Merge pull request #553 from datafold/fix-pg-json-tests

nolar · web-flow · commit 6cf709b0faec · 2023-05-05T12:50:33.000+02:00
Fix &amp; extend the tests for JSON/JSONB columns
diff --git a/tests/test_database_types.py b/tests/test_database_types.py
@@ -526,16 +526,17 @@ def get_test_db_pairs():
 for source_db, source_type_categories, target_db, target_type_categories in get_test_db_pairs():
     for type_category, source_types in source_type_categories.items():  # int, datetime, ..
         for source_type in source_types:
-            for target_type in target_type_categories[type_category]:
-                type_pairs.append(
-                    (
-                        source_db,
-                        target_db,
-                        source_type,
-                        target_type,
-                        type_category,
+            if type_category in target_type_categories:  # only cross-compatible types
+                for target_type in target_type_categories[type_category]:
+                    type_pairs.append(
+                        (
+                            source_db,
+                            target_db,
+                            source_type,
+                            target_type,
+                            type_category,
+                        )
                     )
-                )
 
 
 def sanitize(name):
@@ -603,8 +604,15 @@ def _insert_to_table(conn, table_path, values, coltype):
     elif isinstance(conn, db.BigQuery) and coltype == "datetime":
         values = [(i, Code(f"cast(timestamp '{sample}' as datetime)")) for i, sample in values]
 
-    if isinstance(conn, db.Redshift) and coltype == "json":
-        values = [(i, Code(f"JSON_PARSE('{sample}')")) for i, sample in values]

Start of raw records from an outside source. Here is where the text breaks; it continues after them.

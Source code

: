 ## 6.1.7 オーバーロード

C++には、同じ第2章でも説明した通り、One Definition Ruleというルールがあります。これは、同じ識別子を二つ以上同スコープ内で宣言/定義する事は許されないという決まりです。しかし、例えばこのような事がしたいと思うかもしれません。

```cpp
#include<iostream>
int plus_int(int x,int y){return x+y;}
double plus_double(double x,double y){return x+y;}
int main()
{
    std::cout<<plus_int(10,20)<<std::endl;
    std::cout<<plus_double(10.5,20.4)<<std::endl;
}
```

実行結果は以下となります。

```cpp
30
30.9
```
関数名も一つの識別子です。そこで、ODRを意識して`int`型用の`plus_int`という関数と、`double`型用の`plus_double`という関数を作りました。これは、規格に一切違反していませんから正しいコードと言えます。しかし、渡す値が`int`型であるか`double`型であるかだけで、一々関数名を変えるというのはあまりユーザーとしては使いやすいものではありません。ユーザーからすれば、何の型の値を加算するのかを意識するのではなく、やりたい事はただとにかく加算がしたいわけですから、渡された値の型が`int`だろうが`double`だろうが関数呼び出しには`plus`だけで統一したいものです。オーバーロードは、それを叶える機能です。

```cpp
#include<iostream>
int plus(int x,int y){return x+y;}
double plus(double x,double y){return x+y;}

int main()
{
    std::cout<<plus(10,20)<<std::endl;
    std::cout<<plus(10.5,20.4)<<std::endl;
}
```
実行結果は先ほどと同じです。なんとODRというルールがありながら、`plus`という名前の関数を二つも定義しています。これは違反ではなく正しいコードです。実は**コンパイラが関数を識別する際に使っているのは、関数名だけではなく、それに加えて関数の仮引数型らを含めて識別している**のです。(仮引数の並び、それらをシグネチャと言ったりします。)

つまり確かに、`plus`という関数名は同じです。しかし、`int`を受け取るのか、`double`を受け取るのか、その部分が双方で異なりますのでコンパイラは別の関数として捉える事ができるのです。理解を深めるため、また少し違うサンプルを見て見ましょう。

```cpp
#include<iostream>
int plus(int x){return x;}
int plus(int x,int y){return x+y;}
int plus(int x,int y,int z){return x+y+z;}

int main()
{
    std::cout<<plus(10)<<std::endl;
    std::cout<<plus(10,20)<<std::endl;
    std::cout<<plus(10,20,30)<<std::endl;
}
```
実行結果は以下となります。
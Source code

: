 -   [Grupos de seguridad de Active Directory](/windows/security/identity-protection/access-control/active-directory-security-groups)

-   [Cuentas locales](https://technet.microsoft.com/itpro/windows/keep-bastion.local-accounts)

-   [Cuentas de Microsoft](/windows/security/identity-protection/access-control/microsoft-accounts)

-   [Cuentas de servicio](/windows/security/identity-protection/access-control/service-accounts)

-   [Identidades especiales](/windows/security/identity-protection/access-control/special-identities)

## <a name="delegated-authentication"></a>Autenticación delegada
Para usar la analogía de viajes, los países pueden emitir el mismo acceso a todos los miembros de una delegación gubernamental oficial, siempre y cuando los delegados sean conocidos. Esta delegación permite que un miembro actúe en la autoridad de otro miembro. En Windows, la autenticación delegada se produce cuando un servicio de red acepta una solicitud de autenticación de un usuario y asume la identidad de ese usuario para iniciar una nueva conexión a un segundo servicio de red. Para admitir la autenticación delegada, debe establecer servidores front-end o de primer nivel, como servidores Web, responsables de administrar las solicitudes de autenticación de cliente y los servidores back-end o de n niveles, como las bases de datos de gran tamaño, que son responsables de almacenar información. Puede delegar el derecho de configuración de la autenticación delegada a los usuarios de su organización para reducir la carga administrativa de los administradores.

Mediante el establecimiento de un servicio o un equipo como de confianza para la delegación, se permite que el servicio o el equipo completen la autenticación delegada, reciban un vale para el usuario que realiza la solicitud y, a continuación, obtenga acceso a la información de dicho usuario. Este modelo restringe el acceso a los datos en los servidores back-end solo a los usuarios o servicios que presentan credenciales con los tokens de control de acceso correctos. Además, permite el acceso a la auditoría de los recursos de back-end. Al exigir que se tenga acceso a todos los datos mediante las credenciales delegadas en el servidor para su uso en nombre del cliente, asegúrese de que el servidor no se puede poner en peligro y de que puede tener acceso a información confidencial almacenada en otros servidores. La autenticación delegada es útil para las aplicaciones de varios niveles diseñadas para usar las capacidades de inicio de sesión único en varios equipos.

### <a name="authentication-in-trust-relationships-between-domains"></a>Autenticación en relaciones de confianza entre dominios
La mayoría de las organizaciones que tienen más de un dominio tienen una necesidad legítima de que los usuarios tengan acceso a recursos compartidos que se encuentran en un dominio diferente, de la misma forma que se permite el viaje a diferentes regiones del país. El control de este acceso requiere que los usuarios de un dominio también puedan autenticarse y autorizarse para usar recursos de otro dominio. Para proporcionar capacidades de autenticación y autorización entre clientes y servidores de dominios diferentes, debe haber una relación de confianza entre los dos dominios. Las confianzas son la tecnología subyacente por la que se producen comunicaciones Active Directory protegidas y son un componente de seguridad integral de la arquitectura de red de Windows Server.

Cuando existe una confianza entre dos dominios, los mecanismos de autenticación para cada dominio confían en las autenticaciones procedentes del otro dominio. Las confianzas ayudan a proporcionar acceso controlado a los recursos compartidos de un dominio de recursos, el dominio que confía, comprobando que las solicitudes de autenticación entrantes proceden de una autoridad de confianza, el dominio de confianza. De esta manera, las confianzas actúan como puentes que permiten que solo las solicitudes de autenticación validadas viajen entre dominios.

+    elif isinstance(conn, db.Redshift) and coltype in ("json", "jsonb"):
+        values = [(i, Code(f"JSON_PARSE({sample})")) for i, sample in values]
+    elif isinstance(conn, db.PostgreSQL) and coltype in ("json", "jsonb"):
+        values = [(i, Code(
+            "'{}'".format(
+                (json.dumps(sample) if isinstance(sample, (dict, list)) else sample)
+                .replace('\'', '\'\'')
+            )
+        )) for i, sample in values]
 
     insert_rows_in_batches(conn, tbl, values, columns=["id", "col"])
     conn.query(commit)
@@ -627,9 +635,10 @@ def _create_table_with_indexes(conn, table_path, type_):
     else:
         conn.query(tbl.create())
 
-    if conn.dialect.SUPPORTS_INDEXES:
-        (index_id,) = table_path
+    (index_id,) = table_path
+    if conn.dialect.SUPPORTS_INDEXES and type_ not in ('json', 'jsonb', 'array', 'struct'):
         conn.query(f"CREATE INDEX xa_{index_id} ON {table_name} ({quote('id')}, {quote('col')})")
+    if conn.dialect.SUPPORTS_INDEXES:
         conn.query(f"CREATE INDEX xb_{index_id} ON {table_name} ({quote('id')})")
 
     conn.query(commit)
@@ -724,9 +733,11 @@ def test_types(self, source_db, target_db, source_type, target_type, type_catego
         checksum_duration = time.monotonic() - start
         expected = []
         self.assertEqual(expected, diff)
-        self.assertEqual(
-            0, differ.stats.get("rows_downloaded", 0)
-        )  # This may fail if the hash is different, but downloaded values are equal
+
+        # For fuzzily diffed types, some rows can be downloaded for local comparison. This happens
+        # when hashes are diferent but the essential payload is not; e.g. due to json serialization.
+        if not {source_type, target_type} & {'json', 'jsonb', 'array', 'struct'}:
+            self.assertEqual(0, differ.stats.get("rows_downloaded", 0))
 
         # This section downloads all rows to ensure that Python agrees with the
         # database, in terms of comparison.